Q: What led you to form Shifamed in the first place?
I’ve experienced a couple of typical VC funded companies. The IP you generate is owned by that particular company, which is limiting. It reduces certain flexibilities like the ability to turn off a project and generate another one. When all of the IP belongs to one company and that company doesn’t do well, you basically lose all of it. Licensing the IP out of a company is not easy either. Why would the VCs allow that? So, I tried the incubator model instead.
Q: Does Shifamed represent the next step in the evolution life sciences startups?
Well, I can only speak about what I know. It’s clearly a much more flexible system. I’m not the only one doing this or doing some variation. The key is to have a certain momentum and a team that’s really honed and able to quickly shift into high gear. When big opportunities become obvious, you may have twenty different sets of teams that are competing to do the same thing. You need to grab IP landscapes faster than the competition can. If you need to call a friend, put together a team and see if you can raise a little money, it becomes very time consuming and very inefficient. That takes six months to a year. If you don’t have to worry about these things, then you can start making progress immediately. A small team can move fast. This is clearly a preferred model for technical founders.
I would not say this is a good model for somebody who’s never done a startup before, because first you need to learn what you’re doing. If you’ve done it once, you’ve gone through a cycle once. I think this is a very good way to do the next ones. It preserves a lot of the value for you.
Q: Do you have ideas about other funding alternatives?
I think alternative ways to fund businesses are always good. We manage to get money from the NSF. That’s been very helpful for us, even in small amounts. It really made a difference early on when funds were less available. Government grants are great. They are time consuming, but they can make a big difference. You have to be patient.
Crowd funding is interesting, but I think you have pick investors carefully. Look for people in your industry who really know what they are investing in. I think that makes everything easier. You shouldn’t have to explain things to people too much. If you get people who are experts in the space as investors, you gain a lot. It also creates credibility when you go to the next group of investors. I would start with physicians and go onto industry people, build to bigger industry people, and eventually go to VCs or companies.
Q: When you have an exit like the sale of Maya, do you invest the returns back into other projects?
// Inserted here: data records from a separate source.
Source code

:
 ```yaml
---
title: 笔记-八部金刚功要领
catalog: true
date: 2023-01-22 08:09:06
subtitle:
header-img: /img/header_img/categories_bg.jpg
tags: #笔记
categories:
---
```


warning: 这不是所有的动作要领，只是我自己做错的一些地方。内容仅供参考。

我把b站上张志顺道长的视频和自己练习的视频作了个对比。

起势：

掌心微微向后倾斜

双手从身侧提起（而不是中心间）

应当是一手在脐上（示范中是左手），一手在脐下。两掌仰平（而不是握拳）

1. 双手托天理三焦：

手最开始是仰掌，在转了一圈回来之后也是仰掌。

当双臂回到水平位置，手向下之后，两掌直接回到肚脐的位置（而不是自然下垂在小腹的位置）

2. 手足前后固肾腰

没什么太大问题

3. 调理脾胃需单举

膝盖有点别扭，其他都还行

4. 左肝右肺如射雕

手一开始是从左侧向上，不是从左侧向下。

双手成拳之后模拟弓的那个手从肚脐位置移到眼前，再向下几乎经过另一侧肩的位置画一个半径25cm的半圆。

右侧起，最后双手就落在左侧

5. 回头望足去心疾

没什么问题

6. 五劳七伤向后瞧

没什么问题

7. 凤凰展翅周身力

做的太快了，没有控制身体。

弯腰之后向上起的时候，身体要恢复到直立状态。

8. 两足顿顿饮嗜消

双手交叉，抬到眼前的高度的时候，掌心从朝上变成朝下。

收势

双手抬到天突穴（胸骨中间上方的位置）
Yes, that’s a big advantage from a tax perspective. You can put the money straight into the other companies. You don’t pay taxes on that because you are just taking it from one investment to the other. We don’t reinvest all the money obviously, but a certain amount that makes sense for us. It’s really investing in yourself. We’ve been much more successful investing in ourselves than investing in others. In our case, this is designed into the model.
Q: Having gone through the exit process with Covidien, can you share any thoughts with other entrepreneurs who may be considering an exit?
Timing is everything. Every deal is special in its own way. Why did it happen? Why did it happen when it happened? Why did it happen with this group versus another group? For Maya and Covidien, the timing was important. We were about to take the next step to get money from VCs, sell or get a corporate partner. I knew we had a certain window. Covidien saw the value, and they decided to buy the whole company.